▶ [About this exercise]: Taking the line with "You have never" as the first and the line with "shrivathsa." as the last, set down exactly every line in that range from the entries below, and no more.

Recorded data

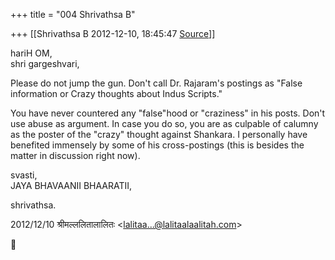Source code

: +++
title = "004 Shrivathsa B"

+++
[[Shrivathsa B	2012-12-10, 18:45:47 [Source](https://groups.google.com/g/bvparishat/c/jMS_ZHbgQYE)]]



hariH OM,  
shri gargeshvari,  
  
 Please do not jump the gun. Don't call Dr. Rajaram's postings as "False information or Crazy thoughts about Indus Scripts."  
  
 You have never countered any "false"hood or "craziness" in his posts. Don't use abuse as argument. In case you do so, you are as culpable of calumny as the poster of the "crazy" thought against Shankara. I personally have benefited immensely by some of his cross-postings (this is besides the matter in discussion right now).

  
  
svasti,  
 JAYA BHAVAANII BHAARATII,  

shrivathsa.  
  

  
  

2012/12/10 श्रीमल्ललितालालितः \<[lalitaa...@lalitaalaalitah.com]()\>



▶ [Response area]:
 You have never countered any "false"hood or "craziness" in his posts. Don't use abuse as argument. In case you do so, you are as culpable of calumny as the poster of the "crazy" thought against Shankara. I personally have benefited immensely by some of his cross-postings (this is besides the matter in discussion right now).

  
  
svasti,  
 JAYA BHAVAANII BHAARATII,  

shrivathsa.  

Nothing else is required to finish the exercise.